[Opening Given records section]
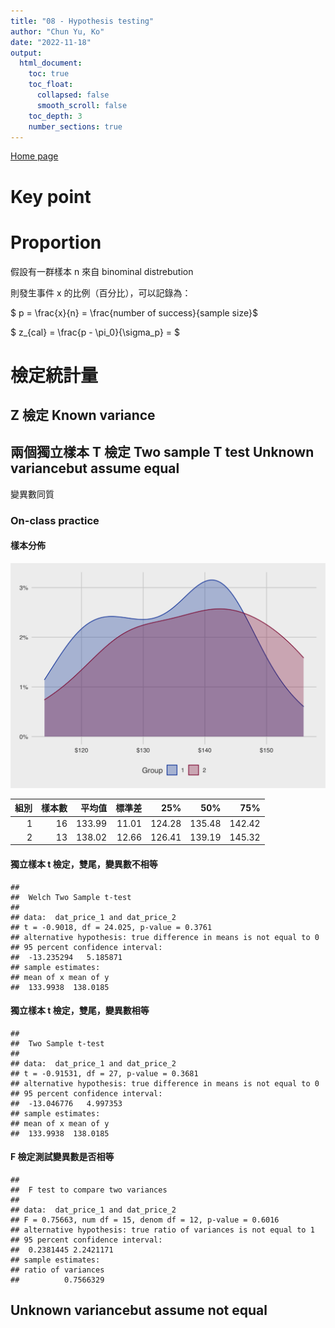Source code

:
 ```yaml
---
title: "08 - Hypothesis testing"
author: "Chun Yu, Ko"
date: "2022-11-18"
output:
  html_document:
    toc: true
    toc_float:
      collapsed: false
      smooth_scroll: false
    toc_depth: 3
    number_sections: true
---
```


[Home page](https://seimwiwa.github.io/scu_master_degree_program_data_science_statistical_analysis/)

# Key point



# Proportion

假設有一群樣本 n 來自 binominal distrebution

則發生事件 x 的比例（百分比），可以記錄為：

$ p = \frac{x}{n} = \frac{number of success}{sample size}$

$ z_{cal} = \frac{p - \pi_0}{\sigma_p} = $

# 檢定統計量

## Z 檢定 Known variance

## 兩個獨立樣本 T 檢定 Two sample T test Unknown variancebut assume equal

變異數同質

### On-class practice

#### 樣本分佈

<img src="20221118_Hypothesis_testing_files/figure-html/unnamed-chunk-2-1.png" width="672" />

<table class="table table-hover table-striped" style="width: auto !important; margin-left: auto; margin-right: auto;">
 <thead>
  <tr>
   <th style="text-align:right;"> 組別 </th>
   <th style="text-align:right;"> 樣本數 </th>
   <th style="text-align:right;"> 平均值 </th>
   <th style="text-align:right;"> 標準差 </th>
   <th style="text-align:right;"> 25% </th>
   <th style="text-align:right;"> 50% </th>
   <th style="text-align:right;"> 75% </th>
  </tr>
 </thead>
<tbody>
  <tr>
   <td style="text-align:right;"> 1 </td>
   <td style="text-align:right;"> 16 </td>
   <td style="text-align:right;"> 133.99 </td>
   <td style="text-align:right;"> 11.01 </td>
   <td style="text-align:right;"> 124.28 </td>
   <td style="text-align:right;"> 135.48 </td>
   <td style="text-align:right;"> 142.42 </td>
  </tr>
  <tr>
   <td style="text-align:right;"> 2 </td>
   <td style="text-align:right;"> 13 </td>
   <td style="text-align:right;"> 138.02 </td>
   <td style="text-align:right;"> 12.66 </td>
   <td style="text-align:right;"> 126.41 </td>
   <td style="text-align:right;"> 139.19 </td>
   <td style="text-align:right;"> 145.32 </td>
  </tr>
</tbody>
</table>

#### 獨立樣本 t 檢定，雙尾，變異數不相等


```
## 
## 	Welch Two Sample t-test
## 
## data:  dat_price_1 and dat_price_2
## t = -0.9018, df = 24.025, p-value = 0.3761
## alternative hypothesis: true difference in means is not equal to 0
## 95 percent confidence interval:
##  -13.235294   5.185871
## sample estimates:
## mean of x mean of y 
##  133.9938  138.0185
```

#### 獨立樣本 t 檢定，雙尾，變異數相等


```
## 
## 	Two Sample t-test
## 
## data:  dat_price_1 and dat_price_2
## t = -0.91531, df = 27, p-value = 0.3681
## alternative hypothesis: true difference in means is not equal to 0
## 95 percent confidence interval:
##  -13.046776   4.997353
## sample estimates:
## mean of x mean of y 
##  133.9938  138.0185
```

#### F 檢定測試變異數是否相等


```
## 
## 	F test to compare two variances
## 
## data:  dat_price_1 and dat_price_2
## F = 0.75663, num df = 15, denom df = 12, p-value = 0.6016
## alternative hypothesis: true ratio of variances is not equal to 1
## 95 percent confidence interval:
##  0.2381445 2.2421171
## sample estimates:
## ratio of variances 
##          0.7566329
```





## Unknown variancebut assume not equal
[Closing Given records section]
- [Assignment]: Could you print the data exactly as it appears and keep the pictures out?

- [Solved problem]:
Source code

:
 ```yaml
---
title: "08 - Hypothesis testing"
author: "Chun Yu, Ko"
date: "2022-11-18"
output:
  html_document:
    toc: true
    toc_float:
      collapsed: false
      smooth_scroll: false
    toc_depth: 3
    number_sections: true
---
```


[Home page](https://seimwiwa.github.io/scu_master_degree_program_data_science_statistical_analysis/)

# Key point



# Proportion

假設有一群樣本 n 來自 binominal distrebution

則發生事件 x 的比例（百分比），可以記錄為：

$ p = \frac{x}{n} = \frac{number of success}{sample size}$

$ z_{cal} = \frac{p - \pi_0}{\sigma_p} = $

# 檢定統計量

## Z 檢定 Known variance

## 兩個獨立樣本 T 檢定 Two sample T test Unknown variancebut assume equal

變異數同質

### On-class practice

#### 樣本分佈

<img src="20221118_Hypothesis_testing_files/figure-html/unnamed-chunk-2-1.png" width="672" />

<table class="table table-hover table-striped" style="width: auto !important; margin-left: auto; margin-right: auto;">
 <thead>
  <tr>
   <th style="text-align:right;"> 組別 </th>
   <th style="text-align:right;"> 樣本數 </th>
   <th style="text-align:right;"> 平均值 </th>
   <th style="text-align:right;"> 標準差 </th>
   <th style="text-align:right;"> 25% </th>
   <th style="text-align:right;"> 50% </th>
   <th style="text-align:right;"> 75% </th>
  </tr>
 </thead>
<tbody>
  <tr>
   <td style="text-align:right;"> 1 </td>
   <td style="text-align:right;"> 16 </td>
   <td style="text-align:right;"> 133.99 </td>
   <td style="text-align:right;"> 11.01 </td>
   <td style="text-align:right;"> 124.28 </td>
   <td style="text-align:right;"> 135.48 </td>
   <td style="text-align:right;"> 142.42 </td>
  </tr>
  <tr>
   <td style="text-align:right;"> 2 </td>
   <td style="text-align:right;"> 13 </td>
   <td style="text-align:right;"> 138.02 </td>
   <td style="text-align:right;"> 12.66 </td>
   <td style="text-align:right;"> 126.41 </td>
   <td style="text-align:right;"> 139.19 </td>
   <td style="text-align:right;"> 145.32 </td>
  </tr>
</tbody>
</table>

#### 獨立樣本 t 檢定，雙尾，變異數不相等


```
## 
## 	Welch Two Sample t-test
## 
## data:  dat_price_1 and dat_price_2
## t = -0.9018, df = 24.025, p-value = 0.3761
## alternative hypothesis: true difference in means is not equal to 0
## 95 percent confidence interval:
##  -13.235294   5.185871
## sample estimates:
## mean of x mean of y 
##  133.9938  138.0185
```

#### 獨立樣本 t 檢定，雙尾，變異數相等


```
## 
## 	Two Sample t-test
## 
## data:  dat_price_1 and dat_price_2
## t = -0.91531, df = 27, p-value = 0.3681
## alternative hypothesis: true difference in means is not equal to 0
## 95 percent confidence interval:
##  -13.046776   4.997353
## sample estimates:
## mean of x mean of y 
##  133.9938  138.0185
```

#### F 檢定測試變異數是否相等


```
## 
## 	F test to compare two variances
## 
## data:  dat_price_1 and dat_price_2
## F = 0.75663, num df = 15, denom df = 12, p-value = 0.6016
## alternative hypothesis: true ratio of variances is not equal to 1
## 95 percent confidence interval:
##  0.2381445 2.2421171
## sample estimates:
## ratio of variances 
##          0.7566329
```





## Unknown variancebut assume not equal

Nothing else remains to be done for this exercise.